The Creative Commons Japan team today made its latest drafts of the Japanese licenses available for public review from the Creative Commons website, (see http://creativecommons.org/projects/international/jp/), and Creative Commons released its first content-negotiated translation of its licensing process.

Japanese-speaking visitors to the Creative Commons site now automatically view a full translation of the license choice process as the site detects the users’ web browser settings. More translations will follow shortly, said Creative Commons. (For the translated text, see: http://creativecommons.org/license/?lang=ja.)

About GLOCOM

GLOCOM was established in 1991 as a social science research institute specializing in the study of information society as well as Japanese society. From the outset it was thought that the collection and dissemination of information through the utilization of computer networks was important, and this goal was realized in 1993 when the center established an Internet connection. Ever since, by utilizing the most up-to-date information and communication technologies, GLOCOM has been able to engage in various research activities, including generation of policy proposals and involvement in education-related projects. GLOCOM has set out to be a modern information “intelprise,” an institution promoting the distribution and sharing of “wisdom.”

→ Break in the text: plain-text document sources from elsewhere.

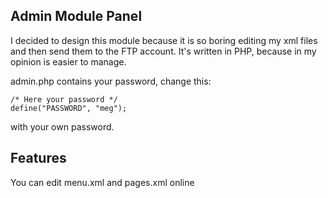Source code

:<h2>Admin Module Panel</h2>

I decided to design this module because it is so boring editing my xml
files and then send them to the FTP account. It's written in PHP, because
in my opinion is easier to manage.

admin.php contains your password, change this:

	/* Here your password */
	define("PASSWORD", "meg");

with your own password.

<h2>Features</h2>
You can edit menu.xml and pages.xml online
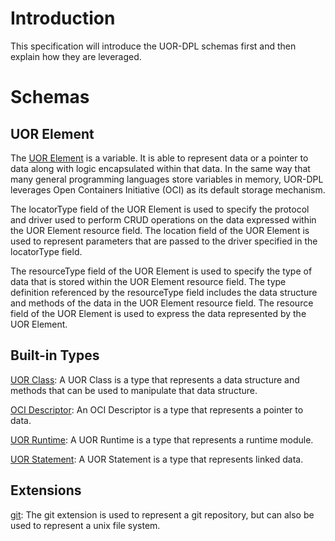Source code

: # Introduction
This specification will introduce the UOR-DPL schemas first and then explain how they are leveraged. 

# Schemas
## UOR Element
The [UOR Element](./core/element.json) is a variable. It is able to represent data or a pointer to data along with logic encapsulated within that data. In the same way that many general programming languages store variables in memory, UOR-DPL leverages Open Containers Initiative (OCI) as its default storage mechanism.

The locatorType field of the UOR Element is used to specify the protocol and driver used to perform CRUD operations on the data expressed within the UOR Element resource field. The location field of the UOR Element is used to represent parameters that are passed to the driver specified in the locatorType field.

The resourceType field of the UOR Element is used to specify the type of data that is stored within the UOR Element resource field. The type definition referenced by the resourceType field includes the data structure and methods of the data in the UOR Element resource field. The resource field of the UOR Element is used to express the data represented by the UOR Element.

## Built-in Types

[UOR Class](./class.md): A UOR Class is a type that represents a data structure and methods that can be used to manipulate that data structure.

[OCI Descriptor](./descriptor.md): An OCI Descriptor is a type that represents a pointer to data. 

[UOR Runtime](./runtime.md): A UOR Runtime is a type that represents a runtime module.

[UOR Statement](./statement.md): A UOR Statement is a type that represents linked data.

## Extensions

[git](./extensions/git.json): The git extension is used to represent a git repository, but can also be used to represent a unix file system.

More at http://www.glocom.ac.jp/.

About Creative Commons

A nonprofit corporation, Creative Commons promotes the creative re-use of
intellectual works — whether owned or public domain. It is sustained by the
generous support of The Center for the Public Domain, the John D. and
Catherine T. MacArthur Foundation, and the Hewlett Foundation. Creative Commons is based at Stanford Law School, where it shares staff, space, and inspiration with the school’s Center for Internet and Society.

For general information, visit http://creativecommons.org/.

Contact

Motohiro Tsuchiya
iCommons Japan Project Lead, GLOCOM
[email protected]

Christiane Asschenfeldt
iCommons Coordinator, Creative Commons
[email protected]

Glenn Otis Brown
Executive Director, Creative Commons
1.650.725.2565 (tel)
[email protected]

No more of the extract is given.